Record extracts START
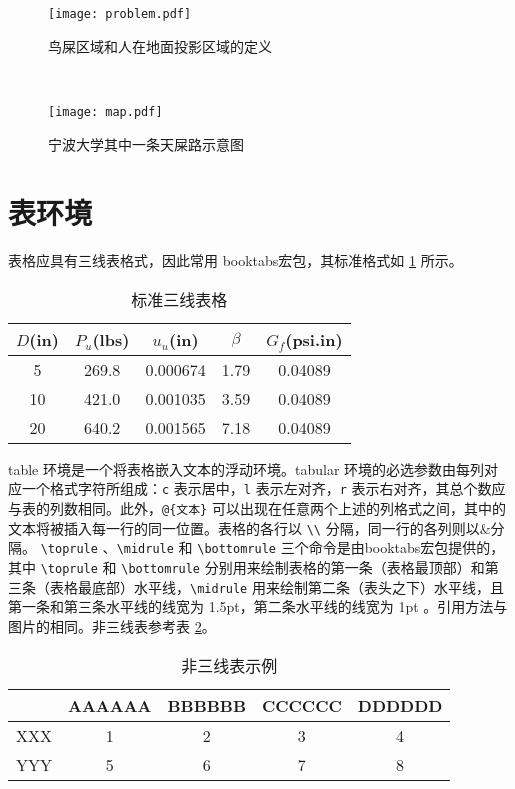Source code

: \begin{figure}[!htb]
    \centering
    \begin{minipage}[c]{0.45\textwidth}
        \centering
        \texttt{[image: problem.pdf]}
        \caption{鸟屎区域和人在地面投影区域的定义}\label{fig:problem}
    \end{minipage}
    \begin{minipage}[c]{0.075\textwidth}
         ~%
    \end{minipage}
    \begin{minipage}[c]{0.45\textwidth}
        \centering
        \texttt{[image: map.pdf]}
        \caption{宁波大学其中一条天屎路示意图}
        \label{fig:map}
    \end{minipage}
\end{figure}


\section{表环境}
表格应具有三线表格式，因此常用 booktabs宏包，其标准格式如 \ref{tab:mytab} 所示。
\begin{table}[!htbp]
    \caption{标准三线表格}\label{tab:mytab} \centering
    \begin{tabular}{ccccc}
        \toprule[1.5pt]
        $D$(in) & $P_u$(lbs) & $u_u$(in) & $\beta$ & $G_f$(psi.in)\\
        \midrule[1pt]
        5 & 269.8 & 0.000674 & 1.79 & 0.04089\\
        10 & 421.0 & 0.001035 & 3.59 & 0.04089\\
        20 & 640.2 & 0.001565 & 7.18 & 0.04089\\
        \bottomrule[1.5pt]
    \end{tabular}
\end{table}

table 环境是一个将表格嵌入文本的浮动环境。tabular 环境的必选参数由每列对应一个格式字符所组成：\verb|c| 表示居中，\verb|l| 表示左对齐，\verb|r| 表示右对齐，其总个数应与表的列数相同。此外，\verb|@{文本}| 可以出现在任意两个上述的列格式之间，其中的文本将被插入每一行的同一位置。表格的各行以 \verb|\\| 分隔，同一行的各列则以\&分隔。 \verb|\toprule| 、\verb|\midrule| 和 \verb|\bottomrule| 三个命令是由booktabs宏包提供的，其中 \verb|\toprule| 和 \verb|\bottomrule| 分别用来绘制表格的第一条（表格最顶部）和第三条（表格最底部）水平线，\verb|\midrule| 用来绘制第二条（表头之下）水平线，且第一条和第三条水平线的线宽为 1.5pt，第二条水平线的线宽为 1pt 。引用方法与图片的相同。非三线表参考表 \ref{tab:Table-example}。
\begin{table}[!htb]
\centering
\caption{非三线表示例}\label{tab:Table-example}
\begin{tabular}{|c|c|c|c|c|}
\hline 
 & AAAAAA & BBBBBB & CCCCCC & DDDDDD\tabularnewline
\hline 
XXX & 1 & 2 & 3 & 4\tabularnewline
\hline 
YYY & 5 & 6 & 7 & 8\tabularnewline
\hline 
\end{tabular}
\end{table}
Record extracts END
Record extracts START
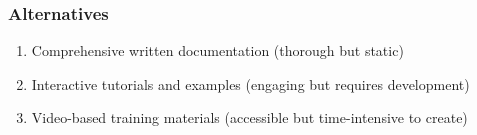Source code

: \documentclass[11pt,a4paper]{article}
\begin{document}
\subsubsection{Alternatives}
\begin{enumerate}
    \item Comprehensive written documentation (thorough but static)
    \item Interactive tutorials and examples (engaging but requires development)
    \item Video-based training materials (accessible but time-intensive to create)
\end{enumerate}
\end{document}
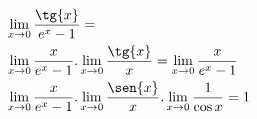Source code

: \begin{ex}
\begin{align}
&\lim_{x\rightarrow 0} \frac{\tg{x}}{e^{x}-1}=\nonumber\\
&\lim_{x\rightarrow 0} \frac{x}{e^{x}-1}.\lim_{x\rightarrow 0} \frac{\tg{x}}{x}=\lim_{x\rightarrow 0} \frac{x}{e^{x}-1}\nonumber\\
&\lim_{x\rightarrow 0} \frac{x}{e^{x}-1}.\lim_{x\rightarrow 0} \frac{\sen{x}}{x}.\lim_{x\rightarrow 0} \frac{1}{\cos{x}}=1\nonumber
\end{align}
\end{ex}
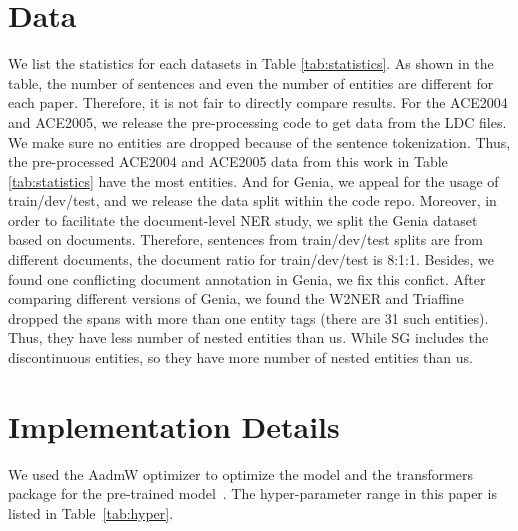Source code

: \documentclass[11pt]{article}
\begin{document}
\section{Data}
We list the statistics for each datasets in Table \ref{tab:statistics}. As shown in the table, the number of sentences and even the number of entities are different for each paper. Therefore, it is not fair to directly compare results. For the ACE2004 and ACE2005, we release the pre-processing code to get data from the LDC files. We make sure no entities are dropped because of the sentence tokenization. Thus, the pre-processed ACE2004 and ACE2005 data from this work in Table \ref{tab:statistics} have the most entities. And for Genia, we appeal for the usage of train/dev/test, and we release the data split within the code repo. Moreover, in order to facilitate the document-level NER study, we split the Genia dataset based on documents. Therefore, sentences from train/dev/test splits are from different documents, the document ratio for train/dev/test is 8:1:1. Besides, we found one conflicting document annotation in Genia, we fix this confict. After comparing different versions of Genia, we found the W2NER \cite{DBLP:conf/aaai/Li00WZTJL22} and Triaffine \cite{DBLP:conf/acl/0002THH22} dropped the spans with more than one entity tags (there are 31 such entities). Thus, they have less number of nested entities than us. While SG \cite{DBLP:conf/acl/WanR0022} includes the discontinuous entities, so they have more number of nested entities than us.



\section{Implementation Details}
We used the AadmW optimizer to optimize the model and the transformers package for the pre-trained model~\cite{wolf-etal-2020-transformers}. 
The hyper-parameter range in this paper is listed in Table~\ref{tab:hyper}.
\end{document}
Record extracts END
What needs to be done
Copy each line above that has the word "article".

Result of the task
: \documentclass[11pt,a4paper]{article}
: \documentclass[11pt]{article}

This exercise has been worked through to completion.